Data default Data Enalytics with SQL prescriptions

Image by seatedObvious Introduction
The data has become a simple asset to keep current digital season. By the benefit of having a lot of business data, data analyzing to help companies to gain understanding is more important than ever.
For many businesses, information is kept within a formal data, and the SQL is used to find it. With SQL, we can ask the data on the desired form, as long as the text is valid.
The problem is, sometimes, the question of getting the information we want is complex and powerless. In this case, we can use SQL stored procedures to move soft texts to the mountains.
This document also discusses creating data analytics of data with SQL prescriptions.
Want to know? Here it's.
Obvious SQL stored procedures
SQL preservices are a set of SQL questionnaire in the database. If Adept Epython, you can think of it as works: put a series of app on one used unit to call at any time. It helps because we can make it stronger.
That is why it helps to understand the saved SQL processes, which allow to facilitate the code and change repetitive tasks.
Let us try by example. In this lesson, I will use MySQL For information and stock data from kaggle with a table example. Set MySQL Workbench in your local machine and create a schema where we can be able to.
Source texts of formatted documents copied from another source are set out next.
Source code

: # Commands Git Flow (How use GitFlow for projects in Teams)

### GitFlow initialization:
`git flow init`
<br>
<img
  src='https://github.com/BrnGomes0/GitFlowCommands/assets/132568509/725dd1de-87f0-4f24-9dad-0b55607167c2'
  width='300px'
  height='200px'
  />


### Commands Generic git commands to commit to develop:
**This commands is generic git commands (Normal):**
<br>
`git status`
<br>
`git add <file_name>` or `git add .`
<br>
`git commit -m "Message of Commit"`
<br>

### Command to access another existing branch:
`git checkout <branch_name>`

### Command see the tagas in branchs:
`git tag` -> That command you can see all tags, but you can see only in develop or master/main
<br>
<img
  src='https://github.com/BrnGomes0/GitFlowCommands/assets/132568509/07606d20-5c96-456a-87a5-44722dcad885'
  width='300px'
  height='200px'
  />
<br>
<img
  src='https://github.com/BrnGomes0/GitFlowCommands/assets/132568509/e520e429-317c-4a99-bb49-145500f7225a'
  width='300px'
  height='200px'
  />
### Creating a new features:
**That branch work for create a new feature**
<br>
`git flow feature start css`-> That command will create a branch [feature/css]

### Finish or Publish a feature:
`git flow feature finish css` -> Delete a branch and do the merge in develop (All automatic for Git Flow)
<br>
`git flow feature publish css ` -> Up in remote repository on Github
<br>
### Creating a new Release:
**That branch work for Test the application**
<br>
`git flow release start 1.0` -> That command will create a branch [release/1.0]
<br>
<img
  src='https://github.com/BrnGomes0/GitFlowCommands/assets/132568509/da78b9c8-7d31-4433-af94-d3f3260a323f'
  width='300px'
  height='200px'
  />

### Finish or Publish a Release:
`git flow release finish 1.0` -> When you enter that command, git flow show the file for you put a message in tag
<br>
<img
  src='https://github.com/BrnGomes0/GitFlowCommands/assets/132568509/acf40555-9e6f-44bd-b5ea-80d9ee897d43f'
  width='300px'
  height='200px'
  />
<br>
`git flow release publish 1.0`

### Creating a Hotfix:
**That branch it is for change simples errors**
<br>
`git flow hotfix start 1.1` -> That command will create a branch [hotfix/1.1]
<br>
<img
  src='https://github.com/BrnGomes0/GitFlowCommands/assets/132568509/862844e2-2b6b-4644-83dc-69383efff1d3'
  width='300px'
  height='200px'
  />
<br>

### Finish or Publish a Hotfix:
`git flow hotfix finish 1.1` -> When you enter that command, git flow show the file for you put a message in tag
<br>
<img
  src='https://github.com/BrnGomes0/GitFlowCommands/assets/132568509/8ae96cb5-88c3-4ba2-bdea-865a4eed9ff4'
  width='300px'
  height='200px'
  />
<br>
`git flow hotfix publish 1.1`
In my example, I formed a database called finance_db and a table called stock_data.
We can ask information that uses something similar to the following.
USE finance_db;
SELECT * FROM stock_data;
Usually, the maintenance process has the next structure.
DELIMITER $$
CREATE PROCEDURE procedure_name(param_1, param_2, . . ., param_n)
BEGIN
instruct_1;
instruct_2;
. . .
instruct_n;
END $$
DELIMITER ;
As you can see, the stored procedure can find parameters referred to our question.
Let us examine real implementation. For example, we can create a stored procedure in the metrics of stock-covered stock markets.
USE finance_db;
DELIMITER $$
CREATE PROCEDURE AggregateStockMetrics(
IN p_StartDate DATE,
IN p_EndDate DATE
)
BEGIN
SELECT
COUNT(*) AS TradingDays,
AVG(Close) AS AvgClose,
MIN(Low) AS MinLow,
MAX(High) AS MaxHigh,
SUM(Volume) AS TotalVolume
FROM stock_data
WHERE
(p_StartDate IS NULL OR Date >= p_StartDate)
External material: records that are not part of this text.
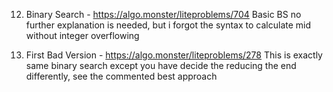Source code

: 12. Binary Search - https://algo.monster/liteproblems/704
    Basic BS no further explanation is needed, but i forgot the syntax to calculate mid without integer overflowing 

13. First Bad Version - https://algo.monster/liteproblems/278
    This is exactly same binary search except you have decide the reducing the end differently, see the commented best approach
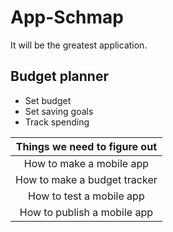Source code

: # App-Schmap
It will be the greatest application.

## Budget planner
- Set budget
- Set saving goals
- Track spending

| Things we need to figure out |
| :--------------------------: |
| How to make a mobile app |
| How to make a budget tracker |
| How to test a mobile app | 
| How to publish a mobile app |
AND (p_EndDate IS NULL OR Date <= p_EndDate);
END $$
DELIMITER ;
In the above question, we create a database called a word AggregateStockMetrics. This procedure welcomes the first day and the last day as parameters. Parameters and then used as conditions filtering data.
You can call a saved procedure as follows:
CALL AggregateStockMetrics('2015-01-01', '2015-12-31');
The process will do the parameters more than. As the archived process is stored in the database, you can use from any text that connects to the database contains process.
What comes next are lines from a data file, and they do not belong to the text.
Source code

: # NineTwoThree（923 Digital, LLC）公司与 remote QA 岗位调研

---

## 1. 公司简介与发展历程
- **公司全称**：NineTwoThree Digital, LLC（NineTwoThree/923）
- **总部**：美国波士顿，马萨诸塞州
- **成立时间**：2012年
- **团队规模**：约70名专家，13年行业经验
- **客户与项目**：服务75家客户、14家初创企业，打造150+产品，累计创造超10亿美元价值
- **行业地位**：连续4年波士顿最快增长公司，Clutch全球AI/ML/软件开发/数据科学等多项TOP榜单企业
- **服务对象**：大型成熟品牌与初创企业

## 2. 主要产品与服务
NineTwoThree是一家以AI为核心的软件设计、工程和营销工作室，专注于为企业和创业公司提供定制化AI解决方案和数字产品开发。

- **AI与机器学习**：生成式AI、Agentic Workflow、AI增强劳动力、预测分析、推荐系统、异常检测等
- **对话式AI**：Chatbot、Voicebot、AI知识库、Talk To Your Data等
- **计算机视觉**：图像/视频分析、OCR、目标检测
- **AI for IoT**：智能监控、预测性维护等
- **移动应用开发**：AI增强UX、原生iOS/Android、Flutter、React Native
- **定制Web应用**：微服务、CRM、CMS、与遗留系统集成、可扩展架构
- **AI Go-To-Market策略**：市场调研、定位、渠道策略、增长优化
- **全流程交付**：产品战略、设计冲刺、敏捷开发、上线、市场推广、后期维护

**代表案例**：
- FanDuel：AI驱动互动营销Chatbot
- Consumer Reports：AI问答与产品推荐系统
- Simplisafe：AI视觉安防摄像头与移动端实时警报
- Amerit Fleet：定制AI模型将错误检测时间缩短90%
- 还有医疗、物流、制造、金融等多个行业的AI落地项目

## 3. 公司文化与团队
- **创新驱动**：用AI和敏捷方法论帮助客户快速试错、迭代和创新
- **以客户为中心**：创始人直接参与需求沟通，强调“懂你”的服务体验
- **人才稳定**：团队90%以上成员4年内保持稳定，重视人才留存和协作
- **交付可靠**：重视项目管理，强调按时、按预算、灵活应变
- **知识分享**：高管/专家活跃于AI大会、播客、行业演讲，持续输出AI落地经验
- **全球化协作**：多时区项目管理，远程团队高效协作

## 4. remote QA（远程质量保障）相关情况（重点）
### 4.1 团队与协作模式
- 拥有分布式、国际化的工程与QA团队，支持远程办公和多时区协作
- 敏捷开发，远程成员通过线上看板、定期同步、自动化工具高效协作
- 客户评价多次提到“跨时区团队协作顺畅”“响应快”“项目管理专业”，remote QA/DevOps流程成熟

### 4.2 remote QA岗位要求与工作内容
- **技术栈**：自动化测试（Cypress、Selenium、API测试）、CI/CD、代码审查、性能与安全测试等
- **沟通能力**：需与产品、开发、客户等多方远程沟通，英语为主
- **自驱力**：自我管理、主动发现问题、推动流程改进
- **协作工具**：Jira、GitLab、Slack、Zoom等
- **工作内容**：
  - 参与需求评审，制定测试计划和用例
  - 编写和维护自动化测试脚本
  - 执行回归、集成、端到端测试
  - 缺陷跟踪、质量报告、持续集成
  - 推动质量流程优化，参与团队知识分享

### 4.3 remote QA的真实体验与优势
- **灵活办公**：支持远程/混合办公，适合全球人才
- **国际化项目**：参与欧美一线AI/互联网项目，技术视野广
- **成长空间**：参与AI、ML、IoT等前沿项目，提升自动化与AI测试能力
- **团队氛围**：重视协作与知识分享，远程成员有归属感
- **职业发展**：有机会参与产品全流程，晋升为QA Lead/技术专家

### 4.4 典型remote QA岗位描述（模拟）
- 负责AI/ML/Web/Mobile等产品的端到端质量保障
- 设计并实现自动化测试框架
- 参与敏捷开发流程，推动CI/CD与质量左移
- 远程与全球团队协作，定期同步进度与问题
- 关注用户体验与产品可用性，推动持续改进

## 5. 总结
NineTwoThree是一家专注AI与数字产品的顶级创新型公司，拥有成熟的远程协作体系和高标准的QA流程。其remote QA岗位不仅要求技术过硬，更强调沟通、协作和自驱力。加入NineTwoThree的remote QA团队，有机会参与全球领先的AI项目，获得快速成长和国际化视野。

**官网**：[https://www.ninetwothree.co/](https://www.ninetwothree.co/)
By gestures, we can also use it easily elsewhere. For example, I will call the process from Python using MySQL connector.
To do that, start installing the library:
pip install mysql-connector-python
After that, create a database connecting work, calls the stored procedure, returning the result, and closes the connection.
import mysql.connector
def call_aggregate_stock_metrics(start_date, end_date):
cnx = mysql.connector.connect(
user="your_username",
password='your_password',
host="localhost",
database="finance_db"
)
cursor = cnx.cursor()
try:
cursor.callproc('AggregateStockMetrics', [start_date, end_date])
results = []
for result in cursor.stored_results():
results.extend(result.fetchall())
return results
finally:
cursor.close()
cnx.close()
The result will be like getting out below.
[(39, 2058.875660431691, 1993.260009765625, 2104.27001953125, 140137260000.0)]
That's all you need to know about SQL prescriptions. You can add this one one more automatically using the schedule to your pipe.
Obvious Rolling up
SQL records provide a way to include complex questions into dynamic energy, the functions of a single unit that can be reused by the repetitive functions of the data. Processes are kept inside the database and easy to use from different text or apps such as Python.
I hope this has helped!
Cornellius Yudha Wijaya It is a scientific science manager and the database author. While working full-time in Allianz Indonesia, she likes to share the python and data advice with social media and media writing. Cornellius writes to a variety of AI and a study machine.